Sometimes these online games got tedious for all the monsters a character had to kill to get to a new level, but that was more than made up for by the great gear I could buy and make, and the cool spells I could cast. Claire didn’t have the patience to play magic-users, but they were my favorite. I admit, the fact that they always wore robes figured into that preference.
When I logged into the game and selected Amalia on the character screen, I turned her 360 degrees to admire how awesome she looked. She always had beautiful hair. Sometimes I got it styled in one of the game’s barbershops, but right then it was flowing free all down her back. Her robes hung gracefully around her figure in violet and gray hues with gold tracery. I pushed the button to enter the game as her and got to step into a world fully female.
While I moved her around the city, I felt what it was like to be in her body. So
me of the characters in the city were other players like me, but the computer created all the shopkeepers and city guards. They called me “m’lady” and simple as it was, that made me grin.
I was shopping for a new mage’s robe when I heard the key in the door. “Hi honey, I’m home,” Claire yelled from the entryway. I immediately started sweating while my skin went cold. That didn’t seem fair. My body should have picked one or the other, but instead I ended up a damp popsicle.
I heard the thomp of her boots coming off. Claire had three pairs of thick, black boots that she rotated through in the winter. Each pair made her at least two inches taller, but when she appeared in her bedroom doorway she was her usual petite self. Today she wore a bunch of silvery bracelets around her right wrist and a silver cross hanging down the front of her sweater. Her entire wardrobe was black. She once told me she started it when other girls teased her about trying to be fashionable in the eighth grade. Not only could she avoid those taunts, but this style let her get away with wearing an ornate cross and no one knew if she was serious or not.
She was very serious about her own brand of radical Christianity. From time to time she came up with surprisingly contextual Bible quotes. The one she liked to give people who hassled her about her all-black, heavy eyeliner look was: “Do not let your adorning be external—the braiding of hair and the putting on of gold jewelry, or the clothing you wear—but let your adorning be the hidden person of the heart with the imperishable beauty of a gentle and quiet spirit, which in God’s sight is very precious.” That shut people up fast and was pretty fun to watch.

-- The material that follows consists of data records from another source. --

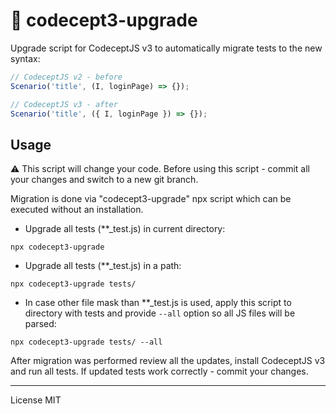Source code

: # 🛫 codecept3-upgrade

Upgrade script for CodeceptJS v3 to automatically migrate tests to the new syntax:

```js
// CodeceptJS v2 - before
Scenario('title', (I, loginPage) => {});

// CodeceptJS v3 - after
Scenario('title', ({ I, loginPage }) => {});
```


## Usage

⚠ This script will change your code. Before using this script - commit all your changes and switch to a new git branch.


Migration is done via "codecept3-upgrade" npx script which can be executed without an installation.

* Upgrade all tests (**_test.js) in current directory: 

```
npx codecept3-upgrade 
```

* Upgrade all tests (**_test.js) in a path: 

```
npx codecept3-upgrade tests/
```

* In case other file mask than **_test.js is used, apply this script to directory with tests and provide `--all` option so all JS files will be parsed:

```
npx codecept3-upgrade tests/ --all
```

After migration was performed review all the updates, install CodeceptJS v3 and run all tests.
If updated tests work correctly - commit your changes.

---

License MIT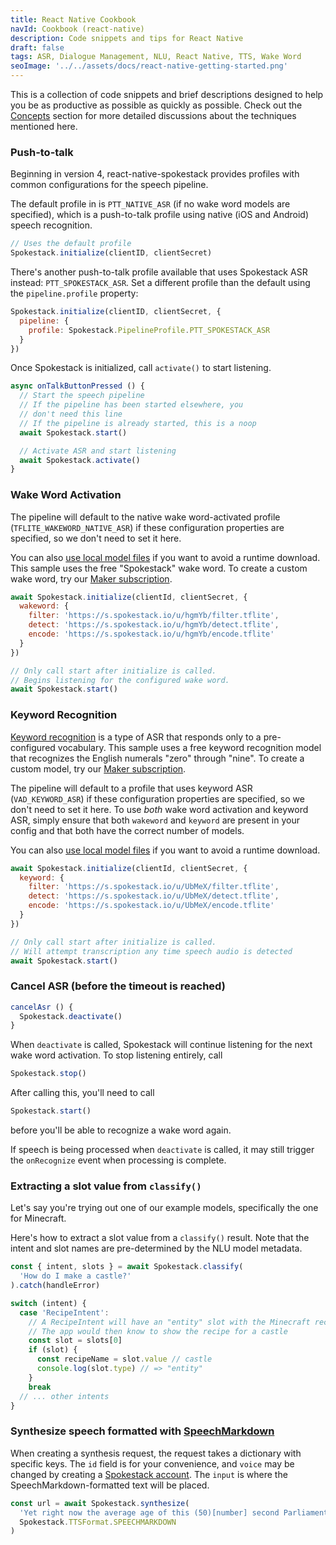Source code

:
 ```yaml
---
title: React Native Cookbook
navId: Cookbook (react-native)
description: Code snippets and tips for React Native
draft: false
tags: ASR, Dialogue Management, NLU, React Native, TTS, Wake Word
seoImage: '../../assets/docs/react-native-getting-started.png'
---
```


This is a collection of code snippets and brief descriptions designed to help you be as productive as possible as quickly as possible. Check out the [Concepts](/docs/concepts) section for more detailed discussions about the techniques mentioned here.

### Push-to-talk

Beginning in version 4, react-native-spokestack provides profiles with common configurations for the speech pipeline.

The default profile in is `PTT_NATIVE_ASR` (if no wake word models are specified), which is a push-to-talk profile using native (iOS and Android) speech recognition.

```js
// Uses the default profile
Spokestack.initialize(clientID, clientSecret)
```

There's another push-to-talk profile available that uses Spokestack ASR instead: `PTT_SPOKESTACK_ASR`. Set a different profile than the default using the `pipeline.profile` property:

```js
Spokestack.initialize(clientID, clientSecret, {
  pipeline: {
    profile: Spokestack.PipelineProfile.PTT_SPOKESTACK_ASR
  }
})
```

Once Spokestack is initialized, call `activate()` to start listening.

```js
async onTalkButtonPressed () {
  // Start the speech pipeline
  // If the pipeline has been started elsewhere, you
  // don't need this line
  // If the pipeline is already started, this is a noop
  await Spokestack.start()

  // Activate ASR and start listening
  await Spokestack.activate()
}
```

### Wake Word Activation

The pipeline will default to the native wake word-activated profile (`TFLITE_WAKEWORD_NATIVE_ASR`) if these configuration properties are specified, so we don't need to set it here.

You can also [use local model files](require-models) if you want to avoid a runtime download. This sample uses the free "Spokestack" wake word. To create a custom wake word, try our [Maker subscription](/account/billing).

```js
await Spokestack.initialize(clientId, clientSecret, {
  wakeword: {
    filter: 'https://s.spokestack.io/u/hgmYb/filter.tflite',
    detect: 'https://s.spokestack.io/u/hgmYb/detect.tflite',
    encode: 'https://s.spokestack.io/u/hgmYb/encode.tflite'
  }
})

// Only call start after initialize is called.
// Begins listening for the configured wake word.
await Spokestack.start()
```

### Keyword Recognition

[Keyword recognition](/docs/concepts/keywords) is a type of ASR that responds only to a pre-configured vocabulary. This sample uses a free keyword recognition model that recognizes the English numerals "zero" through "nine". To create a custom model, try our [Maker subscription](/account/billing).

The pipeline will default to a profile that uses keyword ASR (`VAD_KEYWORD_ASR`) if these configuration properties are specified, so we don't need to set it here. To use _both_ wake word activation and keyword ASR, simply ensure that both `wakeword` and `keyword` are present in your config and that both have the correct number of models.

You can also [use local model files](require-models) if you want to avoid a runtime download.

```js
await Spokestack.initialize(clientId, clientSecret, {
  keyword: {
    filter: 'https://s.spokestack.io/u/UbMeX/filter.tflite',
    detect: 'https://s.spokestack.io/u/UbMeX/detect.tflite',
    encode: 'https://s.spokestack.io/u/UbMeX/encode.tflite'
  }
})

// Only call start after initialize is called.
// Will attempt transcription any time speech audio is detected
await Spokestack.start()
```

### Cancel ASR (before the timeout is reached)

```js
cancelAsr () {
  Spokestack.deactivate()
}
```

When `deactivate` is called, Spokestack will continue listening for the next wake word activation. To stop listening entirely, call

```js
Spokestack.stop()
```

After calling this, you'll need to call

```js
Spokestack.start()
```

before you'll be able to recognize a wake word again.

If speech is being processed when `deactivate` is called, it may still trigger the `onRecognize` event when processing is complete.

### Extracting a slot value from `classify()`

Let's say you're trying out one of our example models, specifically the one for Minecraft.

Here's how to extract a slot value from a `classify()` result. Note that the intent and slot names are pre-determined by the NLU model metadata.

```ts
const { intent, slots } = await Spokestack.classify(
  'How do I make a castle?'
).catch(handleError)

switch (intent) {
  case 'RecipeIntent':
    // A RecipeIntent will have an "entity" slot with the Minecraft recipe name
    // The app would then know to show the recipe for a castle
    const slot = slots[0]
    if (slot) {
      const recipeName = slot.value // castle
      console.log(slot.type) // => "entity"
    }
    break
  // ... other intents
}
```

### Synthesize speech formatted with [SpeechMarkdown](https://www.speechmarkdown.org/)

When creating a synthesis request, the request takes a dictionary with specific keys. The `id` field is for your convenience, and `voice` may be changed by creating a [Spokestack account](/account). The `input` is where the SpeechMarkdown-formatted text will be placed.

```js
const url = await Spokestack.synthesize(
  'Yet right now the average age of this (50)[number] second Parliament is (49)[number] years old, [1s] OK.',
  Spokestack.TTSFormat.SPEECHMARKDOWN
)
```
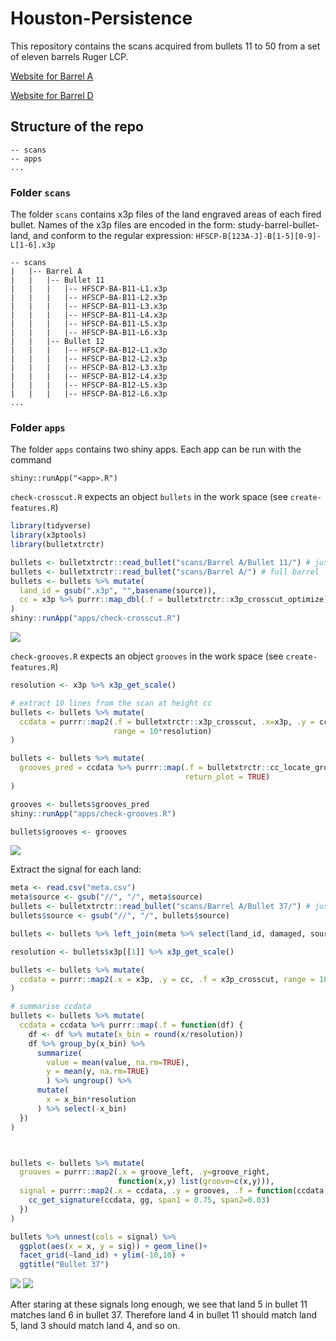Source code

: 
<!-- README.md is generated from README.Rmd. Please edit that file -->

# Houston-Persistence

<!-- badges: start -->
<!-- badges: end -->

This repository contains the scans acquired from bullets 11 to 50 from a
set of eleven barrels Ruger LCP.

[Website for Barrel
A](https://heike.github.io/Houston-Persistence/docs/matrix-comparisons/matrix_A.html)

[Website for Barrel
D](https://heike.github.io/Houston-Persistence/docs/matrix-comparisons/matrix_D.html)

## Structure of the repo

    -- scans
    -- apps 
    ... 

### Folder `scans`

The folder `scans` contains x3p files of the land engraved areas of each
fired bullet. Names of the x3p files are encoded in the form:
study-barrel-bullet-land, and conform to the regular expression:
`HFSCP-B[123A-J]-B[1-5][0-9]-L[1-6].x3p`

    -- scans
    |   |-- Barrel A
    |   |   |-- Bullet 11
    |   |   |   |-- HFSCP-BA-B11-L1.x3p    
    |   |   |   |-- HFSCP-BA-B11-L2.x3p    
    |   |   |   |-- HFSCP-BA-B11-L3.x3p    
    |   |   |   |-- HFSCP-BA-B11-L4.x3p    
    |   |   |   |-- HFSCP-BA-B11-L5.x3p    
    |   |   |   |-- HFSCP-BA-B11-L6.x3p    
    |   |   |-- Bullet 12
    |   |   |   |-- HFSCP-BA-B12-L1.x3p    
    |   |   |   |-- HFSCP-BA-B12-L2.x3p    
    |   |   |   |-- HFSCP-BA-B12-L3.x3p    
    |   |   |   |-- HFSCP-BA-B12-L4.x3p    
    |   |   |   |-- HFSCP-BA-B12-L5.x3p    
    |   |   |   |-- HFSCP-BA-B12-L6.x3p    
    ... 

### Folder `apps`

The folder `apps` contains two shiny apps. Each app can be run with the
command

`shiny::runApp("<app>.R")`

`check-crosscut.R` expects an object `bullets` in the work space (see
`create-features.R`)

``` r
library(tidyverse)
library(x3ptools)
library(bulletxtrctr)

bullets <- bulletxtrctr::read_bullet("scans/Barrel A/Bullet 11/") # just to try out with one bullet
bullets <- bulletxtrctr::read_bullet("scans/Barrel A/") # full barrel
bullets <- bullets %>% mutate(
  land_id = gsub(".x3p", "",basename(source)),
  cc = x3p %>% purrr::map_dbl(.f = bulletxtrctr::x3p_crosscut_optimize)
)
shiny::runApp("apps/check-crosscut.R")
```

![](images/check-crosscut-screenshot.png)

`check-grooves.R` expects an object `grooves` in the work space (see
`create-features.R`)

``` r
resolution <- x3p %>% x3p_get_scale()

# extract 10 lines from the scan at height cc
bullets <- bullets %>% mutate(
  ccdata = purrr::map2(.f = bulletxtrctr::x3p_crosscut, .x=x3p, .y = cc, 
                       range = 10*resolution) 
)

bullets <- bullets %>% mutate(
  grooves_pred = ccdata %>% purrr::map(.f = bulletxtrctr::cc_locate_grooves, 
                                       return_plot = TRUE)
)

grooves <- bullets$grooves_pred
shiny::runApp("apps/check-grooves.R")

bullets$grooves <- grooves
```

![](images/check-grooves-screenshot.png)

Extract the signal for each land:

``` r
meta <- read.csv("meta.csv")
meta$source <- gsub("//", "/", meta$source)
bullets <- bulletxtrctr::read_bullet("scans/Barrel A/Bullet 37/") # just to try out with one bullet
bullets$source <- gsub("//", "/", bullets$source)

bullets <- bullets %>% left_join(meta %>% select(land_id, damaged, source, cc, groove_left, groove_right), by="source")

resolution <- bullets$x3p[[1]] %>% x3p_get_scale()

bullets <- bullets %>% mutate(
  ccdata = purrr::map2(.x = x3p, .y = cc, .f = x3p_crosscut, range = 10*resolution)
)

# summarise ccdata
bullets <- bullets %>% mutate(
  ccdata = ccdata %>% purrr::map(.f = function(df) {
    df <- df %>% mutate(x_bin = round(x/resolution))
    df %>% group_by(x_bin) %>% 
      summarize(
        value = mean(value, na.rm=TRUE),
        y = mean(y, na.rm=TRUE)
        ) %>% ungroup() %>%
      mutate(
        x = x_bin*resolution
      ) %>% select(-x_bin)
  })
)



bullets <- bullets %>% mutate(
  grooves = purrr::map2(.x = groove_left, .y=groove_right, 
                        function(x,y) list(groove=c(x,y))),
  signal = purrr::map2(.x = ccdata, .y = grooves, .f = function(ccdata, gg) {
    cc_get_signature(ccdata, gg, span1 = 0.75, span2=0.03)
  })
)

bullets %>% unnest(cols = signal) %>%
  ggplot(aes(x = x, y = sig)) + geom_line()+
  facet_grid(~land_id) + ylim(-10,10) + 
  ggtitle("Bullet 37")
```

![](signals-b11.png) ![](signals-b37.png)

After staring at these signals long enough, we see that land 5 in bullet
11 matches land 6 in bullet 37. Therefore land 4 in bullet 11 should
match land 5, land 3 should match land 4, and so on.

I gestured toward the computer screen. “Amalia’s got a new robe,” I said, trying to sound normal while my tongue stuck to the roof of my mouth. “Plus 120 Intel.”
“Sweet, and it shows off her cleavage. She’s hot,” Claire said, trying to trip me out, like I’d care. Wow, was I about to test her true coolness factor. With a silent prayer, I logged out of the game.
She put her arms around my shoulders from behind and kissed the side of my face. “Mom’s not coming home for a few hours,” she said quietly, running one hand across my chest.